NH homesteader said:


> Absolutely.  I want Katahdins but am not  opposed to a cross either.  I see some crossed with Dorpers in my area.  Keeping the wool clean and shearing and all that is way too much for me!
> 
> Are rams like bucks? You have to keep them separate except when you want them to breed?



Rams RAM. Mine is still gentle and sweet, no aggression whatsoever. But I watch him closely and don't turn my back on him. The lady we bought him from said his daddy would take your knee cap off.


----------



## NH homesteader (Sep 28, 2016)

My husband says they'll kill you and he doesn't want one.  Frankly neither do I but who knows if there's anyone around willing to stud out a hair sheep! That's the thing I am most concerned about. 

I tried to avoid having  a buck for my goats.  I ultimately got one but he  is a Nigerian and he's tiny!

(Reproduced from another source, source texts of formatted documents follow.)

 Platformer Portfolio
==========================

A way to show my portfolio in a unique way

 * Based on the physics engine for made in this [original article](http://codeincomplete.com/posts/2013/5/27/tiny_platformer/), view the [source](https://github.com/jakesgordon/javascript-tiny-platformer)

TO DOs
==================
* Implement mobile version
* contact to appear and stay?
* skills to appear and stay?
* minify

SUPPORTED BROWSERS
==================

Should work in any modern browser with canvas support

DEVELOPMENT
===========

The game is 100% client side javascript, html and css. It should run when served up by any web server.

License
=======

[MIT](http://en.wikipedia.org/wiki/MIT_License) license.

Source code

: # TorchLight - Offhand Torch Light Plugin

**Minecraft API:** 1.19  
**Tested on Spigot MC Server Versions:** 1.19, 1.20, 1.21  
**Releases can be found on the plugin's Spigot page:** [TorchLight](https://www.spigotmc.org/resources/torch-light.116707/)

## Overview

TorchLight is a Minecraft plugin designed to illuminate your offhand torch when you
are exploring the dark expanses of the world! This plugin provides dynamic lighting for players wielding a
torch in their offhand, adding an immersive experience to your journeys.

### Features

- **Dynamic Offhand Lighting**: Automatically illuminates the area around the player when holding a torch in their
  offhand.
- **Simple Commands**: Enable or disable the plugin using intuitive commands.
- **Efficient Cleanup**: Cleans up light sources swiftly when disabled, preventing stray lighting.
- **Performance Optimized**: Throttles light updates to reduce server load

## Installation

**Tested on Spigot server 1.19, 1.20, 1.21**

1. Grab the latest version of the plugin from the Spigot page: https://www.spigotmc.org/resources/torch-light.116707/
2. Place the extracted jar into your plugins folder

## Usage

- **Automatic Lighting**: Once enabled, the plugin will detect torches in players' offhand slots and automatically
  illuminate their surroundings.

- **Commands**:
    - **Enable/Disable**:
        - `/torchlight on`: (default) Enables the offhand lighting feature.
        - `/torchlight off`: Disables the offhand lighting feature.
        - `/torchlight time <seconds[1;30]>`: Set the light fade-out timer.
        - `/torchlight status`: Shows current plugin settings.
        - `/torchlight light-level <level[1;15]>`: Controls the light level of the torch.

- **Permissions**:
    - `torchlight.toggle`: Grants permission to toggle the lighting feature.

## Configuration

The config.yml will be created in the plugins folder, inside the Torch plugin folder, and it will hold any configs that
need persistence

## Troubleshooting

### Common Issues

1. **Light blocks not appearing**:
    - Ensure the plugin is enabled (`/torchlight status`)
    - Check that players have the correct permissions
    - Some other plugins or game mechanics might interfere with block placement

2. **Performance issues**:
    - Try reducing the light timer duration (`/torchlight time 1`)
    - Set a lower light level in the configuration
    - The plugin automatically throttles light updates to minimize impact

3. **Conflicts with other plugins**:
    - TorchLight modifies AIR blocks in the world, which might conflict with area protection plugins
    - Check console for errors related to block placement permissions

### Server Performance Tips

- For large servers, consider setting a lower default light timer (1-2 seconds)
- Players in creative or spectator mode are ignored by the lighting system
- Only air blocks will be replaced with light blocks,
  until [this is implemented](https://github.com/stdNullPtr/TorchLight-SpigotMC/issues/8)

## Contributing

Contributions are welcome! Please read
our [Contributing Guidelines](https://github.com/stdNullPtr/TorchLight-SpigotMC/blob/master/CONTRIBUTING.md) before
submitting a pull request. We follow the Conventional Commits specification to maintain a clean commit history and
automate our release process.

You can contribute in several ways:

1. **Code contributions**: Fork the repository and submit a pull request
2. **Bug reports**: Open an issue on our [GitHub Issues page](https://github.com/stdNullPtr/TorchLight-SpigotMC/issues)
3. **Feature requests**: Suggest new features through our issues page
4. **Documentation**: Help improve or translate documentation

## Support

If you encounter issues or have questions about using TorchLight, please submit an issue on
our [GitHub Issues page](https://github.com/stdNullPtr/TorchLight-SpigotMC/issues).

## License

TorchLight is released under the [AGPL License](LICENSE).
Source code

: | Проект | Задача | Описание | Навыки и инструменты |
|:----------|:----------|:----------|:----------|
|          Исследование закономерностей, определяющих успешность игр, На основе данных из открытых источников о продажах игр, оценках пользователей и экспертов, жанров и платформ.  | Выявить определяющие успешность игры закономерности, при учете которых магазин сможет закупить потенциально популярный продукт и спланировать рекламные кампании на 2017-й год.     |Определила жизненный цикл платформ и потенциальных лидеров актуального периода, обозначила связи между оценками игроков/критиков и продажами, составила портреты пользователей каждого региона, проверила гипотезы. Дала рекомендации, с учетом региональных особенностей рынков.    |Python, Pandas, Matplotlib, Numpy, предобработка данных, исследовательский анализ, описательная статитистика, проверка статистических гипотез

I have no interest in ever having a full size buck so I'll be breeding minis and mixed breed goats!


----------



## Bossroo (Sep 28, 2016)

OneFineAcre said:


> The offspring are bottle fed for replacement ewes or meat just like any dairy operation
> Cost is offset by high priced cheeses and caramels
> You do like to see farms make a PROFIT
> Seems they have found a way


Every year in our County there is a farm tour to show how small farming is operating. They sold their products at several "organic stores". There was a couple that tried a go at the sheep , goat, and raw cow milk gig just 5 miles from our place.   Lets just say that their efforts on milking the ewes had a very negative effect on their lambs, all were very underweight and they tried to keep them under wraps.   If the animal rescuers get a wind of these lambs, they would have a tizzy fit.  After 2 years , they whent broke.


----------



## NH homesteader (Sep 28, 2016)

I think the same could be said for cows couldn't it? Seeing what happens to unwanted dairy bull calves is similar. But sheep aren't traditionally bred for milking like dairy goats so if you're trying to have a ton of milk,  I'm sure that's to the lamb's detriment. If you're sharing milk then it wouldn't be as harmful. I think it's all about the individual  farmer and how they do it. And scale matters.


----------



## OneFineAcre (Sep 28, 2016)

Bossroo said:


> Every year in our County there is a farm tour to show how small farming is operating. They sold their products at several "organic stores". There was a couple that tried a go at the sheep , goat, and raw cow milk gig just 5 miles from our place.   Lets just say that their efforts on milking the ewes had a very negative effect on their lambs, all were very underweight and they tried to keep them under wraps.   If the animal rescuers get a wind of these lambs, they would have a tizzy fit.  After 2 years , they whent broke.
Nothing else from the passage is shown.